Plain-text document sources:
=== Section Start ===

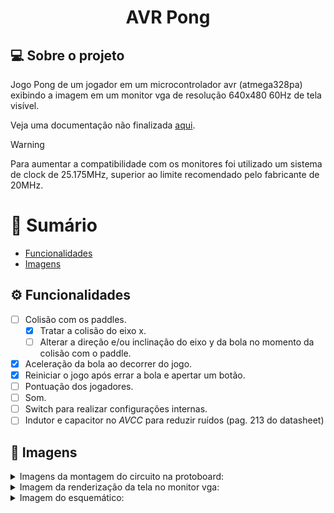 <div align="center">

# AVR Pong
</div>

## 💻 Sobre o projeto

Jogo Pong de um jogador em um microcontrolador avr (atmega328pa) exibindo a imagem em um monitor vga de resolução 640x480 60Hz de tela visível.

Veja uma documentação não finalizada [aqui](documentation/doc/main.pdf).

> [!WARNING]
> Para aumentar a compatibilidade com os monitores foi utilizado um sistema de clock de 25.175MHz, superior ao limite recomendado pelo fabricante de 20MHz.

# :scroll: Sumário

- [Funcionalidades](#⚙️-Funcionalidades)
- [Imagens](#🎨-Imagens)

## ⚙️ Funcionalidades

- [ ] Colisão com os paddles.
    - [x] Tratar a colisão do eixo x.
    - [ ] Alterar a direção e/ou inclinação do eixo y da bola no momento da colisão com o paddle.
- [x] Aceleração da bola ao decorrer do jogo.
- [x] Reiniciar o jogo após errar a bola e apertar um botão.
- [ ] Pontuação dos jogadores.
- [ ] Som.
- [ ] Switch para realizar configurações internas.
- [ ] Indutor e capacitor no _AVCC_ para reduzir ruídos (pag. 213 do datasheet)

## 🎨 Imagens

<details>

<summary>Imagens da montagem do circuito na protoboard:</summary>

<p align="center">
    <img src=".github/protoboard_2.jpeg" width="45%" hspace="10" alt="protoboard 1" title="protoboard 1" >
    <img src=".github/protoboard_1.jpeg" width="45%" hspace="10" alt="protoboard 2" title="protoboard 2" >
</p>

> O _trimpot_ foi utilizado para movimentar o _paddle_ do jogador.

</details>

<details>

<summary>Imagem da renderização da tela no monitor vga:</summary>

<p align="center">
    <img src=".github/screen_image.jpeg" width="90%" alt="monitor" title="monitor">
</p>

> Na imagem da renderização da tela existe uma linha vertical que não aparece, pois foi feita uma centralização da imagem pelas configurações no monitor, proveniente do fato da transferência dos dados das cores ser feita utilizando o _USART_ no modo _Master SPI_, já que quando ele está inativo possui nível lógico alto.

</details>

<details>

<summary>Imagem do esquemático:</summary>
<p align="center">
    <img src=".github/schematic.svg" width="90%" alt="monitor" title="monitor">
</p>

</details>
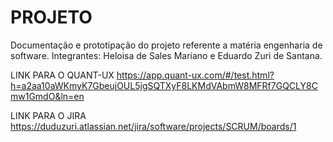 # PROJETO
Documentação e prototipação do projeto referente a matéria engenharia de software.
Integrantes: Heloisa de Sales Mariano e Eduardo Zuri de Santana.

LINK PARA O QUANT-UX
https://app.quant-ux.com/#/test.html?h=a2aa10aWKmyK7GbeujOUL5jgSQTXyF8LKMdVAbmW8MFRf7GQCLY8Cmw1GmdO&ln=en

LINK PARA O JIRA
https://duduzuri.atlassian.net/jira/software/projects/SCRUM/boards/1
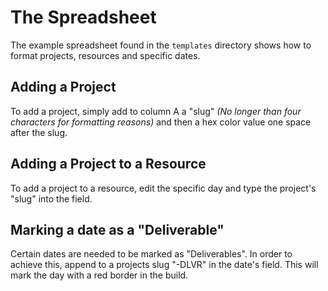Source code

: # The Spreadsheet

The example spreadsheet found in the `templates` directory shows how to format projects, resources and specific dates.

## Adding a Project

To add a project, simply add to column A a "slug" *(No longer than four characters for formatting reasons)* and then a hex color value one space after the slug.

## Adding a Project to a Resource

To add a project to a resource, edit the specific day and type the project's 
"slug" into the field.

## Marking a date as a "Deliverable"

Certain dates are needed to be marked as "Deliverables". In order to achieve this, append to a projects slug "-DLVR" in the date's field. This will mark the day with a red border in the build.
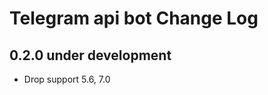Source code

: Telegram api bot Change Log
===============================

0.2.0 under development
-------------------

- Drop support 5.6, 7.0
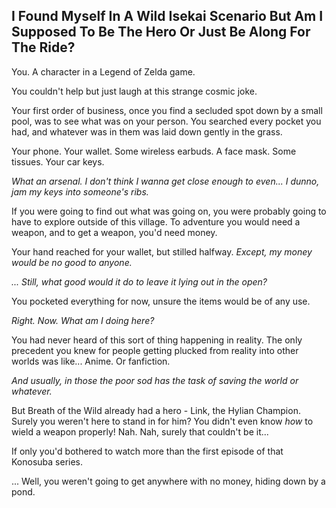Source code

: ## I Found Myself In A Wild Isekai Scenario But Am I Supposed To Be The Hero Or Just Be Along For The Ride? 

You. A character in a Legend of Zelda game.

You couldn't help but just laugh at this strange cosmic joke.

Your first order of business, once you find a secluded spot down by a small pool, was to see what was on your person. You searched every pocket you had, and whatever was in them was laid down gently in the grass.

Your phone. Your wallet. Some wireless earbuds. A face mask. Some tissues. Your car keys.

*What an arsenal. I don't think I wanna get close enough to even... I dunno, jam my keys into someone's ribs.*

If you were going to find out what was going on, you were probably going to have to explore outside of this village. To adventure you would need a weapon, and to get a weapon, you'd need money.

Your hand reached for your wallet, but stilled halfway. _Except, my money would be no good to anyone._

_... Still, what good would it do to leave it lying out in the open?_

You pocketed everything for now, unsure the items would be of any use. 

_Right. Now. What am I doing here?_

You had never heard of this sort of thing happening in reality. The only precedent you knew for people getting plucked from reality into other worlds was like... Anime. Or fanfiction.

_And usually, in those the poor sod has the task of saving the world or whatever._

But Breath of the Wild already had a hero - Link, the Hylian Champion. Surely you weren't here to stand in for him? You didn't even know _how_ to wield a weapon properly! Nah. Nah, surely that couldn't be it...

If only you'd bothered to watch more than the first episode of that Konosuba series.

... Well, you weren't going to get anywhere with no money, hiding down by a pond. 
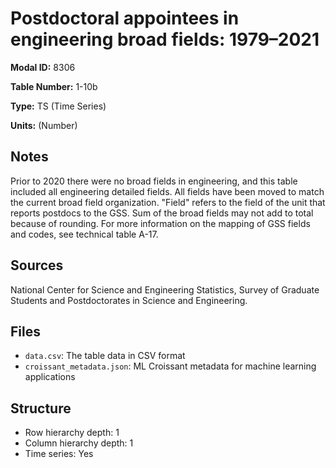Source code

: # Postdoctoral appointees in engineering broad fields: 1979–2021

**Modal ID:** 8306

**Table Number:** 1-10b

**Type:** TS (Time Series)

**Units:** (Number)

## Notes

Prior to 2020 there were no broad fields in engineering, and this table included all engineering detailed fields. All fields have been moved to match the current broad field organization. "Field" refers to the field of the unit that reports postdocs to the GSS. Sum of the broad fields may not add to total because of rounding. For more information on the mapping of GSS fields and codes, see technical table A-17.

## Sources

National Center for Science and Engineering Statistics, Survey of Graduate Students and Postdoctorates in Science and Engineering.

## Files

- `data.csv`: The table data in CSV format
- `croissant_metadata.json`: ML Croissant metadata for machine learning applications

## Structure

- Row hierarchy depth: 1
- Column hierarchy depth: 1
- Time series: Yes
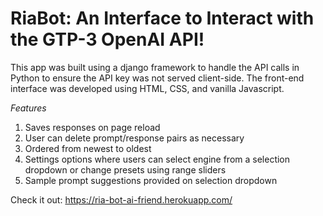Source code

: # RiaBot: An Interface to Interact with the GTP-3 OpenAI API!

This app was built using a django framework to handle the API calls in Python to ensure the API key was not served client-side. The front-end interface was developed using HTML, CSS, and vanilla Javascript.

*Features*
1. Saves responses on page reload
2. User can delete prompt/response pairs as necessary
3. Ordered from newest to oldest
4. Settings options where users can select engine from a selection dropdown or change presets using range sliders
5. Sample prompt suggestions provided on selection dropdown

Check it out: https://ria-bot-ai-friend.herokuapp.com/
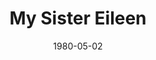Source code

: ---
title: My Sister Eileen
date: 1980-05-02
opening_date: 1980-05-02
closing_date: 1980-05-07
layout: productions
playbill:
Theatre: Theatre Jacksonville
Venue: Little Theatre
cast:
- Mr. Appopolous: Mel Wilhite
- Ruth Sherwood: Nancy Kaye
- Eileen Sherwood: Nancy Mull
- Jensen: John Gombeda
- Woman with Dog: Sabina Meyer
- Dog: Sebastian
- Street Arab: Jonathan Meyer
- Drunk:
  - David Horne
  - Philip St. Laurent
- Lonigan: Doug Thomas
- The Wreck: Dick Kerekes
- Vendor: Tommy Thomson
- Mr. Fletcher: Hal Henderson
- Helen Wade: Dee Boyett
- Frank Lippen cott: Bill Merwin
- Chick Clark: Thom Scoggins
- Cossack: John Gombeda
- Violet Shelton: Joanne Schneider
- Mrs. Wade: Martha Worsley
- Robert Baker: Frank Alters
- Future Admiral:
  - Bill Blake
  - David Horne
  - Marlon Hecht
  - Philip St. Laurent
  - Tom Heffernan
  - Tommy Thomson
- Walter Sherwood: Dick Robertson
- A prospective Tenant: Nancy Lowder
- The Consul: Norman Howard
- The Sandhog: George Spelvin
crew:
- Director: Robert Knowles
- Scene Design: Hal Henderson
- Stage Manager: Laurie Kaden
- Light Technician: Pam Jackson
- Sound Technician: Barbara Stillson
- Properties:
  - Pam Jackson
  - Amelia Senhausen
  - Valerie Howard
- Set Construction:
  - Sarah Barto
  - Marty Friedman
  - Frank Friedsam
  - Tom Heffernan
  - Bebe Schroder
  - Tommy Thomson
  - Jeanne Turney
  - Cathy Watson
  - Gertrude Berman
- Costumes:
  - Nancy Kaye
  - Gerri Turbow
- Box Office:
  - Barbara Stillson
  - Gert Berman
  - Shirley Cooke
  - Anne Dubow
  - Nancy Frankhouser
  - Sabina Meyer
  - Pat Somers
orchestra:
---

=== Section End ===

ASSIGNMENT: The copy should hold only the lines from the one with "# The Spreadsheet" through the one with "I doing here?_", exactly as they stand above. Leave out the pictures.

TASK RESULT:
: # The Spreadsheet

The example spreadsheet found in the `templates` directory shows how to format projects, resources and specific dates.

## Adding a Project

To add a project, simply add to column A a "slug" *(No longer than four characters for formatting reasons)* and then a hex color value one space after the slug.

## Adding a Project to a Resource

To add a project to a resource, edit the specific day and type the project's 
"slug" into the field.

## Marking a date as a "Deliverable"

Certain dates are needed to be marked as "Deliverables". In order to achieve this, append to a projects slug "-DLVR" in the date's field. This will mark the day with a red border in the build.
Source code

: Telegram api bot Change Log
===============================

0.2.0 under development
-------------------

- Drop support 5.6, 7.0
Source code

: ## I Found Myself In A Wild Isekai Scenario But Am I Supposed To Be The Hero Or Just Be Along For The Ride? 

You. A character in a Legend of Zelda game.

You couldn't help but just laugh at this strange cosmic joke.

Your first order of business, once you find a secluded spot down by a small pool, was to see what was on your person. You searched every pocket you had, and whatever was in them was laid down gently in the grass.

Your phone. Your wallet. Some wireless earbuds. A face mask. Some tissues. Your car keys.

*What an arsenal. I don't think I wanna get close enough to even... I dunno, jam my keys into someone's ribs.*

If you were going to find out what was going on, you were probably going to have to explore outside of this village. To adventure you would need a weapon, and to get a weapon, you'd need money.

Your hand reached for your wallet, but stilled halfway. _Except, my money would be no good to anyone._

_... Still, what good would it do to leave it lying out in the open?_

You pocketed everything for now, unsure the items would be of any use. 

_Right. Now. What am I doing here?_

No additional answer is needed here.